** Records shown follows **

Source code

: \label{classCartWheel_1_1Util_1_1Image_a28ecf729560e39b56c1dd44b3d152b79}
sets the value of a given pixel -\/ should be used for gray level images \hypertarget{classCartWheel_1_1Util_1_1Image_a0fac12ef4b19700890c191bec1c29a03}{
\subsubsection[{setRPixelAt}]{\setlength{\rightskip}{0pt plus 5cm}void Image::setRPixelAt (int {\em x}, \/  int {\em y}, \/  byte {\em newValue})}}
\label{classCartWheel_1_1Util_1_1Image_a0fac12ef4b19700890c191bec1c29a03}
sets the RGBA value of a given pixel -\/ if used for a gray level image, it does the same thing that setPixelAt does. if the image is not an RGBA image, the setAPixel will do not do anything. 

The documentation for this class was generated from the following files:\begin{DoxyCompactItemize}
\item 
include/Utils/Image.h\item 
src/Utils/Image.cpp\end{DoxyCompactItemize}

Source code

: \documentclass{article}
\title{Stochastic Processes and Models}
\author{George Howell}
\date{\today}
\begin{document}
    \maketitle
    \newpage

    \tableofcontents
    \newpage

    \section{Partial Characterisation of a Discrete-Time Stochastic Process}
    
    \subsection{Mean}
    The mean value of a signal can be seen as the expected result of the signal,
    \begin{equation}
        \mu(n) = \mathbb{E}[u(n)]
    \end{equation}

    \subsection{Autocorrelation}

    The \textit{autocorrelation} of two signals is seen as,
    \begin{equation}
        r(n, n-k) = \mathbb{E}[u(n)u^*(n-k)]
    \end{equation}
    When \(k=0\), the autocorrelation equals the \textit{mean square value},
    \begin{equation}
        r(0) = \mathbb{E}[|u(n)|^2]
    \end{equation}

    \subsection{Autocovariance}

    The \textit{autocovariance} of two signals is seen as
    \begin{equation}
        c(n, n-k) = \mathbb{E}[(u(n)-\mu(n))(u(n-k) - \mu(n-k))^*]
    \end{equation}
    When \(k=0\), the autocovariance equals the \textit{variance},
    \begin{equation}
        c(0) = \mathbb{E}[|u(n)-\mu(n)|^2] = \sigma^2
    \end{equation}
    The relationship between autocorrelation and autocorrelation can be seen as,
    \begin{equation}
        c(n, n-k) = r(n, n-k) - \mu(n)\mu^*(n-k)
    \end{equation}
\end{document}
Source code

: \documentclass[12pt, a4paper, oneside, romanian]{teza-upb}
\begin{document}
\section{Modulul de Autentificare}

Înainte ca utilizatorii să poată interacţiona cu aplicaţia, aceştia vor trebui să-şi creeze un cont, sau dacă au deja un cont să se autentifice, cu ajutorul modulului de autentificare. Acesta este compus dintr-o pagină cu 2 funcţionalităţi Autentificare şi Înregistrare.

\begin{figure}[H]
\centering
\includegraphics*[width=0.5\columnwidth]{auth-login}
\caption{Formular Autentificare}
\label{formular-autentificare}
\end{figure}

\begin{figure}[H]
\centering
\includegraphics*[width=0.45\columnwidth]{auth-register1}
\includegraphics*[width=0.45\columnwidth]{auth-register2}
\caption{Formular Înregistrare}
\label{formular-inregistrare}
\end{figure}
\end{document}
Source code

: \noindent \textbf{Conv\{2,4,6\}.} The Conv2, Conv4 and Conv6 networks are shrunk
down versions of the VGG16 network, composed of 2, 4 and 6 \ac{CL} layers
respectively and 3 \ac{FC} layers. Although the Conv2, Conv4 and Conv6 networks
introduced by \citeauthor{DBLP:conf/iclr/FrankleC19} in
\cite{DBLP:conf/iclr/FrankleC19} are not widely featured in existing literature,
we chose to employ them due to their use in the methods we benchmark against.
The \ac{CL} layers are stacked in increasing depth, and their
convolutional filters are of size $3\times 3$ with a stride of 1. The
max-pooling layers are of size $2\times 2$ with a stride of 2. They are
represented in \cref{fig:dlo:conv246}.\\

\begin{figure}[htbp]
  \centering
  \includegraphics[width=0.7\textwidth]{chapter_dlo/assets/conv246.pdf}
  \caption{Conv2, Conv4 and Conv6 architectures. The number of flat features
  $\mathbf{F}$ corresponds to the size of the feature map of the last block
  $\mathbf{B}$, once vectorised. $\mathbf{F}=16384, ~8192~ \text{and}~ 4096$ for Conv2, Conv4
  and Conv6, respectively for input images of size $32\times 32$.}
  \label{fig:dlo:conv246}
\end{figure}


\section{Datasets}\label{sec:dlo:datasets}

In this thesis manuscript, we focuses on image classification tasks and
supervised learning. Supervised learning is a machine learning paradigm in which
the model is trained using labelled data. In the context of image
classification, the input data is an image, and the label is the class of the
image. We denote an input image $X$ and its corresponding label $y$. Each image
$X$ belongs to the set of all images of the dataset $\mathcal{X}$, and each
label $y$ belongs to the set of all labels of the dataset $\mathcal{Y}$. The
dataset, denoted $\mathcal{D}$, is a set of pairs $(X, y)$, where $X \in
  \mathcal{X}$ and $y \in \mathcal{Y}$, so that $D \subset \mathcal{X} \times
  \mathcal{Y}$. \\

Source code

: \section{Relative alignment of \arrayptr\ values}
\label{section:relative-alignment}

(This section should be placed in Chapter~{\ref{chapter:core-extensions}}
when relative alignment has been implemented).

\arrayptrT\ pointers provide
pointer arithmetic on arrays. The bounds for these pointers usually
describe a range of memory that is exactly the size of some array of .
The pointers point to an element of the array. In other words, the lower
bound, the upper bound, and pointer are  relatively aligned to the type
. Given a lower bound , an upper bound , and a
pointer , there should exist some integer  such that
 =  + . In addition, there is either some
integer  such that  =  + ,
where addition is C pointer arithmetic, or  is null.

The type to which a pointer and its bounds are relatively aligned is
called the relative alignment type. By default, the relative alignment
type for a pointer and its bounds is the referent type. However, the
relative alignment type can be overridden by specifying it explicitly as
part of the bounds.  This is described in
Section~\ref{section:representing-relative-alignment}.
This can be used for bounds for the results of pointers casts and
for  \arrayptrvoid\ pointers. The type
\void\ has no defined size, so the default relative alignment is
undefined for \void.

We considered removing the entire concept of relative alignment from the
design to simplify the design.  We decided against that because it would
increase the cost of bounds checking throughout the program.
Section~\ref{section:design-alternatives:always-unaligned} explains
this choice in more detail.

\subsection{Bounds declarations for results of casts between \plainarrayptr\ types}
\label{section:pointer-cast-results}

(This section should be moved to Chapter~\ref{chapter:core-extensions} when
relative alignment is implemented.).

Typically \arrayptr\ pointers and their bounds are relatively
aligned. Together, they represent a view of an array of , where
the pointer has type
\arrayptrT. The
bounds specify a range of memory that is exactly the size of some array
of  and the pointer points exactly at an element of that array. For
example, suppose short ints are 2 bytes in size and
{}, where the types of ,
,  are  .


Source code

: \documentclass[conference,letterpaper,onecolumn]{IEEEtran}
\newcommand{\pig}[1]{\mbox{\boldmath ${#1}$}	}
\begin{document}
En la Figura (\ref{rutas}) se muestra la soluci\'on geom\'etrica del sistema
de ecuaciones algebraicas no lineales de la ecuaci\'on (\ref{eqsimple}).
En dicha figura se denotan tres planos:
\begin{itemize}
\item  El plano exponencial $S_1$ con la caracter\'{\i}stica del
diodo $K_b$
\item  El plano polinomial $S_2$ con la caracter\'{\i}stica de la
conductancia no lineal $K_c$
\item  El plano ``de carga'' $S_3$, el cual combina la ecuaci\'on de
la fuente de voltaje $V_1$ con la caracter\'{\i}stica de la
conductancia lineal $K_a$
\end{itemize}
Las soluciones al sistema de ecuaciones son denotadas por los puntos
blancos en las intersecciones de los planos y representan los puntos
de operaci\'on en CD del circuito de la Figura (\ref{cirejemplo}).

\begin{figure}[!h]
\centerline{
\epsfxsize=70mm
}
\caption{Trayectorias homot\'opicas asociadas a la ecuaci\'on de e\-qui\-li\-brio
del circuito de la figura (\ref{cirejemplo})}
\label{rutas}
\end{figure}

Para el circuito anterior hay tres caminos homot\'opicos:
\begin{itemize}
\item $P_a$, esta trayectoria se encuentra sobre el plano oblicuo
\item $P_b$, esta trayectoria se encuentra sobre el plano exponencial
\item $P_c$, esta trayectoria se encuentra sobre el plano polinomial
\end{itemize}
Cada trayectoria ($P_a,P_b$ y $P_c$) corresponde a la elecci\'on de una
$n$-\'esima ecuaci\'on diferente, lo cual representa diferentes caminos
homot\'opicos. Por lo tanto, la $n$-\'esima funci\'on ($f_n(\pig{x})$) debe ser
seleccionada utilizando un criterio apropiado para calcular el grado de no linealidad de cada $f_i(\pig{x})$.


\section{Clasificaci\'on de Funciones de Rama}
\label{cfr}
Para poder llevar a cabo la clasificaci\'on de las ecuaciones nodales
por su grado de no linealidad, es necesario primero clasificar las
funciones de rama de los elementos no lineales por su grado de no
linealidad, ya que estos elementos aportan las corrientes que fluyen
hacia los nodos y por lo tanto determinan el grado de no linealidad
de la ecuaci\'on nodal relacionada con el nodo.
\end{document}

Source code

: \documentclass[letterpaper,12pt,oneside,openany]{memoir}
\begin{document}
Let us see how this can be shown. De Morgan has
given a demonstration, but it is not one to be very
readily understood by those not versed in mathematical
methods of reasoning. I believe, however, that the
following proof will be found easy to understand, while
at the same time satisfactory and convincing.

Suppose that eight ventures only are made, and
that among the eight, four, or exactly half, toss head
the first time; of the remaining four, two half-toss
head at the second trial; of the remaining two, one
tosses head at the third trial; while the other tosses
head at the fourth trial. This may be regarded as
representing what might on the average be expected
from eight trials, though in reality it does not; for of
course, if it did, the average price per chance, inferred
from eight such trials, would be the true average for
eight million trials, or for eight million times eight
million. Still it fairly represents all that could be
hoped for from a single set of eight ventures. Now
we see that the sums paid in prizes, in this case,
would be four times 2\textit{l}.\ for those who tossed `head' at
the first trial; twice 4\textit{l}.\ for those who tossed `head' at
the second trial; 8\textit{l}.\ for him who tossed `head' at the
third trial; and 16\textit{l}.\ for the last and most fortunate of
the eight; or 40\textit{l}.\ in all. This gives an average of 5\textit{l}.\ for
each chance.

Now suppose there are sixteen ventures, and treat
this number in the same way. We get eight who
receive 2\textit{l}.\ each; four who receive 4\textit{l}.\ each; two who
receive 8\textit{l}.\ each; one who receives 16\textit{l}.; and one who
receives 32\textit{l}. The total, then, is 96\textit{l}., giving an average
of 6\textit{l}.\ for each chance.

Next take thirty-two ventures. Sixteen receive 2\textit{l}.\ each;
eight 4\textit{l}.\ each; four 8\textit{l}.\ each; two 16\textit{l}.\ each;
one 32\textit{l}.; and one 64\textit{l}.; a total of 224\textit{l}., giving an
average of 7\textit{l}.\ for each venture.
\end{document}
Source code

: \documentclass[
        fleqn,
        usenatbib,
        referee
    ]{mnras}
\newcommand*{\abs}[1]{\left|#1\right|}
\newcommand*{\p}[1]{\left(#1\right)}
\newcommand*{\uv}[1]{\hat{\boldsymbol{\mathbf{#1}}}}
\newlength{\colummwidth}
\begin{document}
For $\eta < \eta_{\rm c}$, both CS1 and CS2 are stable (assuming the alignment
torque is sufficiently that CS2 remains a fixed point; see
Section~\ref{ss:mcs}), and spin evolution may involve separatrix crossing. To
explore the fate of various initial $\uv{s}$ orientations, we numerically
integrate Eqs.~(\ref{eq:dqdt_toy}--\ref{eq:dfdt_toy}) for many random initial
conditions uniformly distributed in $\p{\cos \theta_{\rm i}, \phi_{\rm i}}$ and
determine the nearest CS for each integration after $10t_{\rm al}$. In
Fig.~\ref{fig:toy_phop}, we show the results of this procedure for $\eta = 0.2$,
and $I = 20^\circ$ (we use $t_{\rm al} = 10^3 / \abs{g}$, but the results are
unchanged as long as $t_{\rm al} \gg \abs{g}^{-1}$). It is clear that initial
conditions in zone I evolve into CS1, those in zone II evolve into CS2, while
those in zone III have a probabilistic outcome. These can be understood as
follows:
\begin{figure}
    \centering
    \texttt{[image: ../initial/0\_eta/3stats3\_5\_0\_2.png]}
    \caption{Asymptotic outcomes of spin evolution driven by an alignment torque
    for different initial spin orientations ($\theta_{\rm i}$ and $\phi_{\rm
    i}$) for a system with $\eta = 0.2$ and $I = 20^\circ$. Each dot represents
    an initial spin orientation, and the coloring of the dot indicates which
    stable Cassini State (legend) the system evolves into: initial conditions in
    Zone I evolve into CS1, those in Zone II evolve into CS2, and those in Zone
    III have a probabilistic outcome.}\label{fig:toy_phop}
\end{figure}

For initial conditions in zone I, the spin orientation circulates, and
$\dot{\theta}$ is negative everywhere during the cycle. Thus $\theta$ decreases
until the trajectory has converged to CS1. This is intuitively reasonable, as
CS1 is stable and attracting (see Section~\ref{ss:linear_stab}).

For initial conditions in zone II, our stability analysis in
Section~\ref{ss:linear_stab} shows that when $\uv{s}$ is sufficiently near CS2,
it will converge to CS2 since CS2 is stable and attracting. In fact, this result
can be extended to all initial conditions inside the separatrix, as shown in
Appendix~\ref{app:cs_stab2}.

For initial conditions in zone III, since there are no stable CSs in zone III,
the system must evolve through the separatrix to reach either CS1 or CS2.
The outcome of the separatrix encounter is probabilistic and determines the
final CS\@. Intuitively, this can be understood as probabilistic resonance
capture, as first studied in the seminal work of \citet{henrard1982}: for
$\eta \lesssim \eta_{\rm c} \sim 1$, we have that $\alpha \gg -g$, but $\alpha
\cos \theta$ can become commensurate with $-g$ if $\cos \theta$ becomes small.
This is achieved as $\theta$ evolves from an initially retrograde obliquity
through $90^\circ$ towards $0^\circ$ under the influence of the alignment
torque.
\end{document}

** End of Records shown **

● What you will do: Restate word for word the entries above from the line with "given a demonstration, but" through the line with "course, if it", inclusive, leaving out everything else.

● Response to the exercise:
given a demonstration, but it is not one to be very
readily understood by those not versed in mathematical
methods of reasoning. I believe, however, that the
following proof will be found easy to understand, while
at the same time satisfactory and convincing.

Suppose that eight ventures only are made, and
that among the eight, four, or exactly half, toss head
the first time; of the remaining four, two half-toss
head at the second trial; of the remaining two, one
tosses head at the third trial; while the other tosses
head at the fourth trial. This may be regarded as
representing what might on the average be expected
from eight trials, though in reality it does not; for of
course, if it did, the average price per chance, inferred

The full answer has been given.